# Task 1: Web Scraping Project - Codveda Internship
Scraping data from [quotes.toscrape.com] (http://quotes.toscrape.com) website using python libraries like 'requests', 'BeautifulSoup', and storing it in a structured format(CSV).



## Introduction
In this task, i performed webscraping to collect data from [quotes.toscrape.com] (http://quotes.toscrape.com) website, with the aim of:
- Identifying and inspecting the website structure
- Using requests and BeautifulSoup to extract data
- Handling pagination and store the data in CSV format

This exercise improves my skills in automation, data extraction, and structuring real-world data

In [None]:
!pip install requests
!pip install beautifulsoup4



## Step 1: Importing Required Libraries
Here, i imported python libraries essential for the task:
- 'requests' to make HTTP calls
- 'BeautifulSoup' for parsing HTML
- 'pandas' for storing and manipulating data

In [None]:
import requests
from bs4 import BeautifulSoup
import pandas as pd

## Step 2: Sending HTTP Request and Parsing HTML
I used the 'requests' library to fetch the web page and then parsed the HTML content using 'BeautifulSoup'. This allowed me to inspect and extract specific elements from the page.

In [None]:
url = 'http://quotes.toscrape.com/page/1/'
response = requests.get(url)
print(response.status_code)

200


In [None]:
soup = BeautifulSoup(response.text, 'html.parser')

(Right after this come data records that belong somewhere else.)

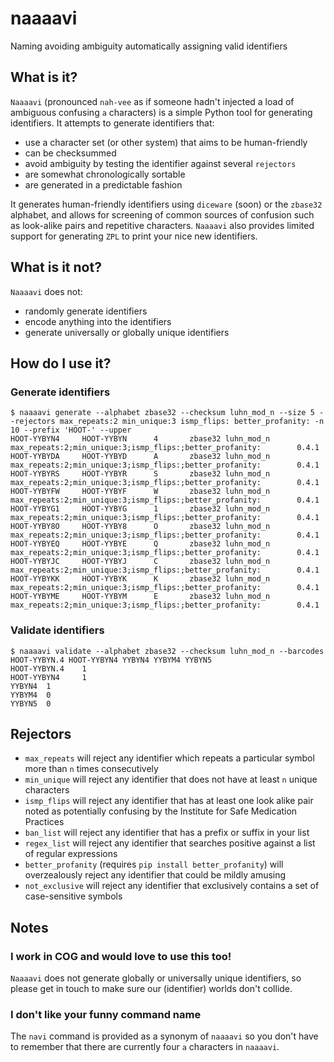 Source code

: # naaaavi
Naming avoiding ambiguity automatically assigning valid identifiers


## What is it?

`Naaaavi` (pronounced `nah-vee` as if someone hadn't injected a load of ambiguous confusing `a` characters) is a simple Python tool for generating identifiers.
It attempts to generate identifiers that:

* use a character set (or other system) that aims to be human-friendly
* can be checksummed
* avoid ambiguity by testing the identifier against several `rejectors`
* are somewhat chronologically sortable
* are generated in a predictable fashion

It generates human-friendly identifiers using `diceware` (soon) or the `zbase32` alphabet, and allows for screening of common sources of confusion such as look-alike pairs and repetitive characters. `Naaaavi` also provides limited support for generating `ZPL` to print your nice new identifiers.

## What is it not?

`Naaaavi` does not:

* randomly generate identifiers
* encode anything into the identifiers
* generate universally or globally unique identifiers


## How do I use it?

### Generate identifiers

    $ naaaavi generate --alphabet zbase32 --checksum luhn_mod_n --size 5 --rejectors max_repeats:2 min_unique:3 ismp_flips: better_profanity: -n 10 --prefix 'HOOT-' --upper
    HOOT-YYBYN4     HOOT-YYBYN      4       zbase32 luhn_mod_n      max_repeats:2;min_unique:3;ismp_flips:;better_profanity:        0.4.1
    HOOT-YYBYDA     HOOT-YYBYD      A       zbase32 luhn_mod_n      max_repeats:2;min_unique:3;ismp_flips:;better_profanity:        0.4.1
    HOOT-YYBYRS     HOOT-YYBYR      S       zbase32 luhn_mod_n      max_repeats:2;min_unique:3;ismp_flips:;better_profanity:        0.4.1
    HOOT-YYBYFW     HOOT-YYBYF      W       zbase32 luhn_mod_n      max_repeats:2;min_unique:3;ismp_flips:;better_profanity:        0.4.1
    HOOT-YYBYG1     HOOT-YYBYG      1       zbase32 luhn_mod_n      max_repeats:2;min_unique:3;ismp_flips:;better_profanity:        0.4.1
    HOOT-YYBY8O     HOOT-YYBY8      O       zbase32 luhn_mod_n      max_repeats:2;min_unique:3;ismp_flips:;better_profanity:        0.4.1
    HOOT-YYBYEQ     HOOT-YYBYE      Q       zbase32 luhn_mod_n      max_repeats:2;min_unique:3;ismp_flips:;better_profanity:        0.4.1
    HOOT-YYBYJC     HOOT-YYBYJ      C       zbase32 luhn_mod_n      max_repeats:2;min_unique:3;ismp_flips:;better_profanity:        0.4.1
    HOOT-YYBYKK     HOOT-YYBYK      K       zbase32 luhn_mod_n      max_repeats:2;min_unique:3;ismp_flips:;better_profanity:        0.4.1
    HOOT-YYBYME     HOOT-YYBYM      E       zbase32 luhn_mod_n      max_repeats:2;min_unique:3;ismp_flips:;better_profanity:        0.4.1

### Validate identifiers

    $ naaaavi validate --alphabet zbase32 --checksum luhn_mod_n --barcodes HOOT-YYBYN.4 HOOT-YYBYN4 YYBYN4 YYBYM4 YYBYN5
    HOOT-YYBYN.4    1
    HOOT-YYBYN4     1
    YYBYN4  1
    YYBYM4  0
    YYBYN5  0

## Rejectors

* `max_repeats` will reject any identifier which repeats a particular symbol more than `n` times consecutively
* `min_unique` will reject any identifier that does not have at least `n` unique characters
* `ismp_flips` will reject any identifier that has at least one look alike pair noted as potentially confusing by the Institute for Safe Medication Practices
* `ban_list` will reject any identifier that has a prefix or suffix in your list
* `regex_list` will reject any identifier that searches positive against a list of regular expressions
* `better_profanity` (requires `pip install better_profanity`) will overzealously reject any identifier that could be mildly amusing
* `not_exclusive` will reject any identifier that exclusively contains a set of case-sensitive symbols

## Notes

### I work in COG and would love to use this too!

`Naaaavi` does not generate globally or universally unique identifiers, so please get in touch to make sure our (identifier) worlds don't collide.

### I don't like your funny command name

The `navi` command is provided as a synonym of `naaaavi` so you don't have to remember that there are currently four `a` characters in `naaaavi`.
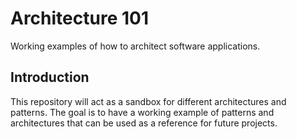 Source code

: # Architecture 101

Working examples of how to architect software applications.

## Introduction
This repository will act as a sandbox for different architectures and patterns. The goal is to have a working example of patterns and architectures that can be used as a reference for future projects. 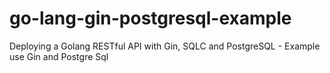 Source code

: # go-lang-gin-postgresql-example
Deploying a Golang RESTful API with Gin, SQLC and PostgreSQL - Example use Gin and Postgre Sql
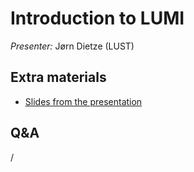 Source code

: # Introduction to LUMI

*Presenter:* Jørn Dietze (LUST)


## Extra materials

-   [Slides from the presentation](https://462000265.lumidata.eu/ai-20240529/files/LUMI-ai-20240529-02-Using_LUMI_web_UI.pdf)


## Q&A

/


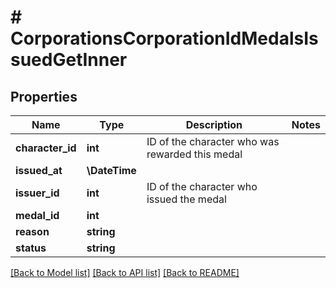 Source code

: # # CorporationsCorporationIdMedalsIssuedGetInner

## Properties

Name | Type | Description | Notes
------------ | ------------- | ------------- | -------------
**character_id** | **int** | ID of the character who was rewarded this medal |
**issued_at** | **\DateTime** |  |
**issuer_id** | **int** | ID of the character who issued the medal |
**medal_id** | **int** |  |
**reason** | **string** |  |
**status** | **string** |  |

[[Back to Model list]](../../README.md#models) [[Back to API list]](../../README.md#endpoints) [[Back to README]](../../README.md)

## Step 3: Extracting the data
I identified  HTML elements (tags and classes) that contain the data that i need. i then extracted the required fields (e.g., quotes, authors and tags) using BeautifulSoup function; 'find_all()'

In [None]:
quotes = soup.find_all('div', class_='quote')
data =[]
for quote in quotes:
  text = quote.find('span', class_='text').text
  author =quote.find('small', class_='author').text
  tags = [tag.text for tag in quote.find_all('a', class_='tag')]
  data.append({'Quote':text, 'Author':author, 'Tags': ','.join(tags)})
  df = pd.DataFrame(data)
  df.head()

## Step 4: Handling Pagination
To scrape multiple pages, i looped through the paginated URLs. For each page, i repeated the data extraction process until there were no more pages to scrape.

In [None]:
all_data = []
for page in range(1, 11): # Scrape first 10 pages
    url = f'http://quotes.toscrape.com/page/{page}/'
    response = requests.get(url)
    soup = BeautifulSoup(response.text, 'html.parser')
    quotes = soup.find_all('div', class_='quote')
    for quote in quotes:
      text = quote.find('span', class_='text').text
      author =quote.find('small', class_='author').text
      tags = [tag.text for tag in quote.find_all('a', class_='tag')]
      all_data.append({'Quote':text, 'Author':author, 'Tags': ','.join(tags)})
df = pd.DataFrame(all_data)
df.head()


Unnamed: 0,Quote,Author,Tags
0,“The world as we have created it is a process ...,Albert Einstein,"change,deep-thoughts,thinking,world"
1,"“It is our choices, Harry, that show what we t...",J.K. Rowling,"abilities,choices"
2,“There are only two ways to live your life. On...,Albert Einstein,"inspirational,life,live,miracle,miracles"
3,"“The person, be it gentleman or lady, who has ...",Jane Austen,"aliteracy,books,classic,humor"
4,"“Imperfection is beauty, madness is genius and...",Marilyn Monroe,"be-yourself,inspirational"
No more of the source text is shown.